Total production fell by 80,000 barrels per day this month as compliance rose to 92 percent – up four points from September. Saudi Arabia continued its trend to pump below target, and Venezuelan output fell further as the nation’s economy spirals into a depression.
Brent barrels rose to over $60 a barrel, which is the price that Saudi Aramco executives were aiming to reach before the state-run company’s initial public offering next year.
Following the Kurdistan region’s referendum which Iraq did not recognize, Iraq’s government forces completed in mid-October an operation to seize control of all oil fields that Iraqi state-held North Oil Company operates in the oil-rich Kirkuk region from Kurdish forces. Crude oil from northern Iraq, including from the Kurdistan region, stopped flowing from the oil pipeline between Kirkuk and the Turkish Mediterranean port of Ceyhan early on Monday local time, Bloomberg reported yesterday, citing a port agent.

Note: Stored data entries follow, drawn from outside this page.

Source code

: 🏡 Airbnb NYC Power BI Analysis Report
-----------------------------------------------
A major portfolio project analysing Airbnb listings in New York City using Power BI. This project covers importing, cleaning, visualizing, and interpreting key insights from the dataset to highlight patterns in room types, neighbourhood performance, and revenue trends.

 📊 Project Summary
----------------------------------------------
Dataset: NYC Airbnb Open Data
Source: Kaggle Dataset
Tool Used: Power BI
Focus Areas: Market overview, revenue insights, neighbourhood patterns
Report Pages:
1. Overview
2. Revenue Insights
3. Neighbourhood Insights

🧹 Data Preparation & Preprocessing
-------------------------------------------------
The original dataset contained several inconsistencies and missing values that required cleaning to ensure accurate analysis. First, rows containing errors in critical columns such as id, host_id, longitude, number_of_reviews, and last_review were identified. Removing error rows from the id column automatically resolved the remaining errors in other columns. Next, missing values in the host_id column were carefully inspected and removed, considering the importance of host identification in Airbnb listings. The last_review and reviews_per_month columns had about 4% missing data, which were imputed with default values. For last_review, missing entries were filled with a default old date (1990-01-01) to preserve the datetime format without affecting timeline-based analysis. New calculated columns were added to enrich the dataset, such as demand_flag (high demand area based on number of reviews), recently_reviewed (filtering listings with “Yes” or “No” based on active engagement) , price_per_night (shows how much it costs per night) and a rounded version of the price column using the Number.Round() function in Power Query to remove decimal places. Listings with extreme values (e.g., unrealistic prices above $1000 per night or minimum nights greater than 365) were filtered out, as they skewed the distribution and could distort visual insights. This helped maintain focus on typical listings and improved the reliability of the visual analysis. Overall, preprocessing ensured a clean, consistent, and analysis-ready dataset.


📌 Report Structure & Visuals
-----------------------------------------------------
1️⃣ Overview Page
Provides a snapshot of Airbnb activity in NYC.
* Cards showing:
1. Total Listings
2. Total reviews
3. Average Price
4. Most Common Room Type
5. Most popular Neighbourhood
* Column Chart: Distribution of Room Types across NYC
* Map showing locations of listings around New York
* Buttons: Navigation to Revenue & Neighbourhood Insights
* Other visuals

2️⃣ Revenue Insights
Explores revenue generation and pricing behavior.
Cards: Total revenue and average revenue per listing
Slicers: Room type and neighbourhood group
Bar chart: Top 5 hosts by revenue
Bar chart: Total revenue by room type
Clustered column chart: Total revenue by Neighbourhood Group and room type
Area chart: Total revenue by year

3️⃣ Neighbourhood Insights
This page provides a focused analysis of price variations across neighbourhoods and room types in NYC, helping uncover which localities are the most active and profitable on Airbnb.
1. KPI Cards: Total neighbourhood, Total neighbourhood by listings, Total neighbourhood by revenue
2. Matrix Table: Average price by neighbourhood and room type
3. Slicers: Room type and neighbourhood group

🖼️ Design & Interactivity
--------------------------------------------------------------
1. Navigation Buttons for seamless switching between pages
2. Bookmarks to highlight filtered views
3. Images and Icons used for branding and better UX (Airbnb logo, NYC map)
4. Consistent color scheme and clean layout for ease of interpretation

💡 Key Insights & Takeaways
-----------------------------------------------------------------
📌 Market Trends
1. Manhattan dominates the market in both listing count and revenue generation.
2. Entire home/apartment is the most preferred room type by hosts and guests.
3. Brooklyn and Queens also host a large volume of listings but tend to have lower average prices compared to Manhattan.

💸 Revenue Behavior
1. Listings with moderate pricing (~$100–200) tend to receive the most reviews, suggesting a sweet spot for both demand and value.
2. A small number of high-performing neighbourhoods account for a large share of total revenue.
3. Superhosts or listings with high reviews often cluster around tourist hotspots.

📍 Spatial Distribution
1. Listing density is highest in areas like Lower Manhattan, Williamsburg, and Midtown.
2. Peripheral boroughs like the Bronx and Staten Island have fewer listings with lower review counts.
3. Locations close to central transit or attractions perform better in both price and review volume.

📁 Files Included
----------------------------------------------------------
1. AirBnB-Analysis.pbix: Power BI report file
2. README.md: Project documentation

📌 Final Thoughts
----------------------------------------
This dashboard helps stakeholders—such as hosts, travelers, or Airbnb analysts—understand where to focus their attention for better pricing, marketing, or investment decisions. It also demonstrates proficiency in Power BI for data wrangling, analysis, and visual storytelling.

Next month, the cartel is set to meet at Vienna in order to discuss the future of 1.2 million barrels per day of production cuts. Moscow agreed to cut 300,000 bpd in production in concert with OPEC’s agreement.
Related: Saudis Need $70 Oil To Break Even
“With both the Saudi and Russian leadership in favor of prolonging supply curbs, next month’s OPEC meeting is shaping up to be a non-event,” Stephen Brennock of oil broker PVM told Reuters. “That is unless the oil cartel announces deeper output cuts or provisions for exempted members Libya and Nigeria.”
Libyan output increased by 70,000 barrels this month due to new stable output from the Sharara field – the country’s largest.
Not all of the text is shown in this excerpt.